Mit dem Popo auf der Couch schafft man ganz schön viel!

Anfang der Woche fing es an, dass ich auf der Arbeit kaum noch sitzen konnte. Meine Kollegin hat mir einen Pulli von sich gegeben, damit ich mir eine Sitzerhöhung bauen konnte, denn die Sitzfläche hatte ich schon so schräg wie möglich eingestellt. Die einzige andere Möglichkeit wäre gewesen, mich ganz nach vorne an die Kante des Stuhls zu setzen, aber da hatte ich das Gefühl, gleich einfach abzurutschen 🙁 Nachdem ich dann auch leichte Schmierblutungen bekommen habe (die sich als harmlos bzw. etwas anderes herausgestellt hatten), wollte mich meine Gyn einmal an den Wehenschreiber hängen (keine Wehentätigkeiten) und hat mich anschließend aus dem Verkehr gezogen. Ich habe nun also ein komplettes Beschäftigungsverbot und obwohl ich mich sehr darüber freue, denn ich habe schließlich noch sooo viele Sachen im Kopf / auf dem Zettel, die ich vor der Geburt erledigen möchte, bin ich auf der anderen Seite auch unendlich traurig. Da mein Vertrag nicht verlängert wird, ist mein nächster Besuch, an dem ich mein Büro räume, wohl auch mein letzter. Die Kollegen waren klasse und wir waren eine super Gruppe! Allerdings gab es außerhelb des Büros keinen Kontakt, so dass ich viele vermutlich auch nicht wiedersehen werde (es sind viele Pendler dabei). Alles hat eben zwei Seiten, doch wenn ich ehrlich bin, überwiegt die Freude eindeutig!
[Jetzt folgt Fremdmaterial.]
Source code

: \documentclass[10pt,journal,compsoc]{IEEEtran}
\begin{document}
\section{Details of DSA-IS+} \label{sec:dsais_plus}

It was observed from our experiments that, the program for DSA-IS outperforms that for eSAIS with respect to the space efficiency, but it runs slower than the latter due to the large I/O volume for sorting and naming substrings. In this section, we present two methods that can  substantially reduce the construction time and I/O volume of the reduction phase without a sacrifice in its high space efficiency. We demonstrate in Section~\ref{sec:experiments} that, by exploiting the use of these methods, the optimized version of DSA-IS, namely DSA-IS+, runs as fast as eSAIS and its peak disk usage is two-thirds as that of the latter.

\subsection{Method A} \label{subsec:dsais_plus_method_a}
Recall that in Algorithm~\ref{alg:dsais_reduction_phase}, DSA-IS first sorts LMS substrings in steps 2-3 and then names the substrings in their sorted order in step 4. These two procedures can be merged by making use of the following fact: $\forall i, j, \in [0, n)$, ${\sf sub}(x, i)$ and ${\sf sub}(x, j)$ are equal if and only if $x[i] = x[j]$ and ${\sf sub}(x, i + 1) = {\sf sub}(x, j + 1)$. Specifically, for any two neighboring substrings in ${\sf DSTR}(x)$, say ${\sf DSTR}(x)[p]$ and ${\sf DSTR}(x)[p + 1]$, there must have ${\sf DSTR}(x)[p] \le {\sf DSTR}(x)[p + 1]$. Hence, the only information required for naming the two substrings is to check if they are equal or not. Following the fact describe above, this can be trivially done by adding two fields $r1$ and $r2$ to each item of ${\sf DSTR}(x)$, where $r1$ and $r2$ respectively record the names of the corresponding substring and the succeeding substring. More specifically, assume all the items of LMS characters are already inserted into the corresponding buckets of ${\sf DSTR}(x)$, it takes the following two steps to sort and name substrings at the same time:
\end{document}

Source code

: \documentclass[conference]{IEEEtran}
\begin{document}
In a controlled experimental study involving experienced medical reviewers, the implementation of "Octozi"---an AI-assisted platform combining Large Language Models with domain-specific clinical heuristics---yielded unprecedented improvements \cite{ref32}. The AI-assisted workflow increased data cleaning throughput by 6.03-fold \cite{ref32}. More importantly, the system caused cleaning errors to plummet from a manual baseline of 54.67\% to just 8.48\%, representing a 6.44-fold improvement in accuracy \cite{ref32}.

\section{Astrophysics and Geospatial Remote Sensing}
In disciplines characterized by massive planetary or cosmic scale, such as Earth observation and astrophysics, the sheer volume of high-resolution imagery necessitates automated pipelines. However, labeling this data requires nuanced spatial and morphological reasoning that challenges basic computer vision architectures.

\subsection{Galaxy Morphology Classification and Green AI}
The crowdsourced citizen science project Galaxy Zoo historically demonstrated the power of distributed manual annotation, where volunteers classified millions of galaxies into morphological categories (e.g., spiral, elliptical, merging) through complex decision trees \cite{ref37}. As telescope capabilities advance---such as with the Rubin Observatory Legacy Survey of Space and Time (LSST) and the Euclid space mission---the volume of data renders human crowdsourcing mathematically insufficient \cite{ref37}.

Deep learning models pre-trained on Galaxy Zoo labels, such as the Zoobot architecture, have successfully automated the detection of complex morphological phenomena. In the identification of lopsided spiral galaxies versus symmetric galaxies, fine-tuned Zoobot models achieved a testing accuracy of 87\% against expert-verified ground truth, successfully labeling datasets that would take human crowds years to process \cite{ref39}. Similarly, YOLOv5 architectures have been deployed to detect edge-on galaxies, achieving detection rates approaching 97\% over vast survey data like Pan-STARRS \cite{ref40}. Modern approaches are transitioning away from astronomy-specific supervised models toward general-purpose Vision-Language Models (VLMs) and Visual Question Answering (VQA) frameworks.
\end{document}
Denn ganz egal, welchen Preis ich zahlen muss, er ist nichts im Vergleich zu dem, was uns erwarten wird! Einen Job werde ich immer wieder bekommen, den Kopf muss ich mir heute auf jeden Fall noch nicht machen 🙂

Heute war also mein erster Tag, an dem ich nicht mehr arbeiten musste 🙂 Wer denkt, ich hätte ihn daher den ganzen Tag verschlafen, liegt falsch… Ich bin heute morgen mit Herrn Nilsson zusammen aufgestanden (ich möchte es lieber schaffen, früh ins Bett zu kommen, statt auszuschlafen), habe ganz in Ruhe gefrühstückt und wollte kurz ein paar Anrufe erledigen, bevor ich bloggen wollte.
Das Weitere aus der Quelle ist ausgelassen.